Captain Beatty continues that the McClellans did not want to know how a thing was done, but why. He explains to Montag the right kind of social life:
"We must all be alike. Not everyone born free and equal, as the Constitution says,
but everyone made equal. Each man the image of every other; then all are happy.
A book is a loaded gun in the house next door. Burn it. . . . Who knows who might
be the target of the well-read man?"
Beatty continues that firemen burned books to make people feel safe. They served as the "custodians of our peace of mind, the focus of our understandable and rightful fear of being inferior." (italics mine)
There you have it, as Beatty might say. In a free society, some people read books and think about what-if type questions. The books and questions that follow pull them in another direction, away from other people. They start businesses, write books, or go to university to obtain a degree. Books make people unequal. Egalitarians fear them for that reason—and the people who read them. Egalitarians prefer to forbid books in order to make people equal. Spreading the rumor that the Republicans want to outlaw books misrepresents the Republican position monstrously.
I can remember when my old German-teacher travelled to East Germany to visit her mother. At the border, the guards searched her car with a fine-tooth comb, looking for books and magazines that were prohibited in East Germany. I once asked a man who lived in East Germany if he was familiar with National Geographic magazine, or if he had read any current bestselling books. He blurted out a breathless "No!" I realize now he thought I was an East-German informant.
Captain Beatty tells Montag something else: equality dumbs down literarture so that it won't offend anyone:
"Now let's take up the minorities in our civilization. . . . Don't step on the toes of the
dog-lovers, cat-lovers, doctors, lawyers, . . . Unitarians, second-generation Chinese,
Brooklynites. . . . The people in this book, this place, this TV serial are not meant to
represent any actual (people). . . . Authors, full of evil thoughts, lock up your type-
writers. . . . Magazines became a nice blend of vanilla tapioca. (italics mine)
Thomas Steinfeld, a journalist in Germany published an article on this subject in Die Süddeutsche Zeitung. He quoted a leading politician Wolfgang Thierse, a member of the Democratic-Socialist Party, who said that "Germany needs cultural education in order to defeat the forces of social exclusion."
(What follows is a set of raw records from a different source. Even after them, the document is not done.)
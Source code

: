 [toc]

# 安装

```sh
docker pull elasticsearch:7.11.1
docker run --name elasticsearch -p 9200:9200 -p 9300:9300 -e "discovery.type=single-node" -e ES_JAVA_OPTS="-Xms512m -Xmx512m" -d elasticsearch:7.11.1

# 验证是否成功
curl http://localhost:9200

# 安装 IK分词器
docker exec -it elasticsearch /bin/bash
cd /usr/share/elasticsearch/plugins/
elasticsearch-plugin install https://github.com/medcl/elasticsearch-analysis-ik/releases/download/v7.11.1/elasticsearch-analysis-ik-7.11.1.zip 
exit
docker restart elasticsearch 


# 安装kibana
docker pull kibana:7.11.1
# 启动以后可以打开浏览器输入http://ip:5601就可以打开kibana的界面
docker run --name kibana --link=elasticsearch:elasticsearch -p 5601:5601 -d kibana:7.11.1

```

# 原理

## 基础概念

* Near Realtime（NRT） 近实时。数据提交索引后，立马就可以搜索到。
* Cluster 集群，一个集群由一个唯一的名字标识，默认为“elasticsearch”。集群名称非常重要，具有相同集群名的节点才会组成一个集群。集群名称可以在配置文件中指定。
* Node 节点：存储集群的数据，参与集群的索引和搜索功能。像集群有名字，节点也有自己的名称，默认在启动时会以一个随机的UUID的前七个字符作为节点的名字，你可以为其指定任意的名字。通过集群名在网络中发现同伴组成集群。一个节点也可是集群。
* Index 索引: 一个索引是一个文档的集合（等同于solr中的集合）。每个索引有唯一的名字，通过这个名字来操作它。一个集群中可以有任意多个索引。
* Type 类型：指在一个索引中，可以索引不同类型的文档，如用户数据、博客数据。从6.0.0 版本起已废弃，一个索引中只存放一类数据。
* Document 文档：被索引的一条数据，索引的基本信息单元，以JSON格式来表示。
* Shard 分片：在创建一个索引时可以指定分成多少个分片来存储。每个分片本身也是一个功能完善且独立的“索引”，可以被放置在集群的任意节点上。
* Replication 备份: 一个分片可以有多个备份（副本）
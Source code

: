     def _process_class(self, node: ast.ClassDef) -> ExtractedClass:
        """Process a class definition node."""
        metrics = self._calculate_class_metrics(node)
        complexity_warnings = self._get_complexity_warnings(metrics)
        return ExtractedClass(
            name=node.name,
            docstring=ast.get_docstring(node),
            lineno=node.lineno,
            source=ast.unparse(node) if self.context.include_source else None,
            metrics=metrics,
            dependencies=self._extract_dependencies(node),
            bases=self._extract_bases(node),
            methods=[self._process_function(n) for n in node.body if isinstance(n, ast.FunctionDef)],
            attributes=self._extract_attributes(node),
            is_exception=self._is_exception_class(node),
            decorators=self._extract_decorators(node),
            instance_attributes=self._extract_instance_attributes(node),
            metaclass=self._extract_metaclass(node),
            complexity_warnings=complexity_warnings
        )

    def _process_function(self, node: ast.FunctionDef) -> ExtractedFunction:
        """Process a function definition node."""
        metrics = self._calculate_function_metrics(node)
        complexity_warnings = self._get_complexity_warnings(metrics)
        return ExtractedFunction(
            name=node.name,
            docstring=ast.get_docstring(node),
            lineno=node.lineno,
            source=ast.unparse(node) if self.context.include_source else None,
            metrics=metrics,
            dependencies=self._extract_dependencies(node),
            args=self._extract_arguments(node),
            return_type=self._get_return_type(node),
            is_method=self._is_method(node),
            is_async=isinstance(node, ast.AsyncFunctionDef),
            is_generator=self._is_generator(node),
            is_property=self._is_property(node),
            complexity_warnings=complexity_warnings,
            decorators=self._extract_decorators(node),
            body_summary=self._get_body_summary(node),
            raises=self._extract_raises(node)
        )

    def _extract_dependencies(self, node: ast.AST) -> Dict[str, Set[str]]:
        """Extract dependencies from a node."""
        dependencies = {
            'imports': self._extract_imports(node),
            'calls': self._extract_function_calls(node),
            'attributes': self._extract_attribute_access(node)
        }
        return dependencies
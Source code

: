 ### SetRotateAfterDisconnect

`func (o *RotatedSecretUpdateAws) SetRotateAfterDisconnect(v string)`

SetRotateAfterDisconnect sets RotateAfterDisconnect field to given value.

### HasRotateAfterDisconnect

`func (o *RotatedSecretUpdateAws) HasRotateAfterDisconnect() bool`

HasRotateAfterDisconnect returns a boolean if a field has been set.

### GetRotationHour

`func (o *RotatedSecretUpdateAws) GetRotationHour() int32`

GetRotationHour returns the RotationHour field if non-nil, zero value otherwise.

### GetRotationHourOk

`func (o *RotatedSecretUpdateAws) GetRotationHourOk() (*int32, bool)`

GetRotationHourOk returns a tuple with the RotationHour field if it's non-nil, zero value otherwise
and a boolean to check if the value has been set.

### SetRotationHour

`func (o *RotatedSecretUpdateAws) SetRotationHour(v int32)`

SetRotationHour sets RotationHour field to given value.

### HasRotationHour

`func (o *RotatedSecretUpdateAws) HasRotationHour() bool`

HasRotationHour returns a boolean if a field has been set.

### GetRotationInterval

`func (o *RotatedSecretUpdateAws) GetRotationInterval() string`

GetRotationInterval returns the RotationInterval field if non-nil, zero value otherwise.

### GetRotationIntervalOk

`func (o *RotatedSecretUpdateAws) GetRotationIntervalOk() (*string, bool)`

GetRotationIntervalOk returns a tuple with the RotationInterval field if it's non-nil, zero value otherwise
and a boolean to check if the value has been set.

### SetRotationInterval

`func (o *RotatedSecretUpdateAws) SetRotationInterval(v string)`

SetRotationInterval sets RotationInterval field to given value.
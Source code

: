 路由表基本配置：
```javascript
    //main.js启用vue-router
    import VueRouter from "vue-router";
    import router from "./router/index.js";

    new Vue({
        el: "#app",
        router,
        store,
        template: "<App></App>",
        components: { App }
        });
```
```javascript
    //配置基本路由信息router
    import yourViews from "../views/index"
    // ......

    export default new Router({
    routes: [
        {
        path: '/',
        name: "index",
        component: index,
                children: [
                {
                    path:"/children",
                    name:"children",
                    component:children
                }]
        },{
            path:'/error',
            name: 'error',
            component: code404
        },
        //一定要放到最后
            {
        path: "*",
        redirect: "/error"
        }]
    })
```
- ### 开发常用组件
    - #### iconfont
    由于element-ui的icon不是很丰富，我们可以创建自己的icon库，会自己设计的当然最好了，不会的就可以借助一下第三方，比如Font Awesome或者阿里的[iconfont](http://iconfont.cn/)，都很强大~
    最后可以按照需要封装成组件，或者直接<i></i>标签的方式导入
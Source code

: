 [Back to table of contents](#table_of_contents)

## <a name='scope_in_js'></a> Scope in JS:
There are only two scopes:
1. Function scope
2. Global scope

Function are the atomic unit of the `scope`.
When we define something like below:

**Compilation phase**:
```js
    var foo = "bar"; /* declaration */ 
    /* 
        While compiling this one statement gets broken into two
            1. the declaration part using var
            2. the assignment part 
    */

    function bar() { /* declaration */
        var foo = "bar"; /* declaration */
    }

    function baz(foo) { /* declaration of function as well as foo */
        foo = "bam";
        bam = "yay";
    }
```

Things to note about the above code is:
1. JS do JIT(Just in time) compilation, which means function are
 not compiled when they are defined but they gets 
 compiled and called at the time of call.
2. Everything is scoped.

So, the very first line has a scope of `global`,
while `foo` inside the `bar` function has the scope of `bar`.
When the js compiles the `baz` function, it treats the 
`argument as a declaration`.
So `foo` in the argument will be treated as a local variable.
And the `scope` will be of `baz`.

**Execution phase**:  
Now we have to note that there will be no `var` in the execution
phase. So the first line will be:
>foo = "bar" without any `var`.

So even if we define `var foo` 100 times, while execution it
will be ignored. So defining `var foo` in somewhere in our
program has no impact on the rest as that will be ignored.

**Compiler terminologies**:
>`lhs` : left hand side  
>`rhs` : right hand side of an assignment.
But how can you do that without offending anyone, except by making culture "a nice blend of vanilla tapioca?" Steinfeld came down hard and said "Das ist Unsinn!" It is nonsense! "Since the days of Jean-Jacques Rousseau and Gustave Flaubert, and even in modern times, Frank Zappa, culture is the opposite of social inclusion. Culture can be spiteful, rejectionist, asocial. It can reject the status quo, or even our presumptions about the common good."
Can you imagine a nation governed by democratic-socialists? As soon as they assume power, they will have to build another Berlin Wall to prevent people from leaving. It should not take people long to figure out that a nation governed by the principles of democracy and equality means that the government represses everyone, bends them to conform to a predetermined design—never mind how this differs from the natural state of mankind. This insensitivity of a democratic-socialist government to a diverse people will scare them, and they will want to leave.
I know that many Democrats will disagree with me and claim that Republicans like the idea of book-censorship more than they do; but the fact remains that most of the Founding Fathers feared a democracy as much as they did a monarchy. They would have voted Republican. The Federalist Party, to which most of them belonged, had the most influence on the values to the Republican Party. Most of the Founders read widely in more than one language. They needed philosophical and historical support before they could attempt something like a revolution and create a new nation with such revolutionary concepts.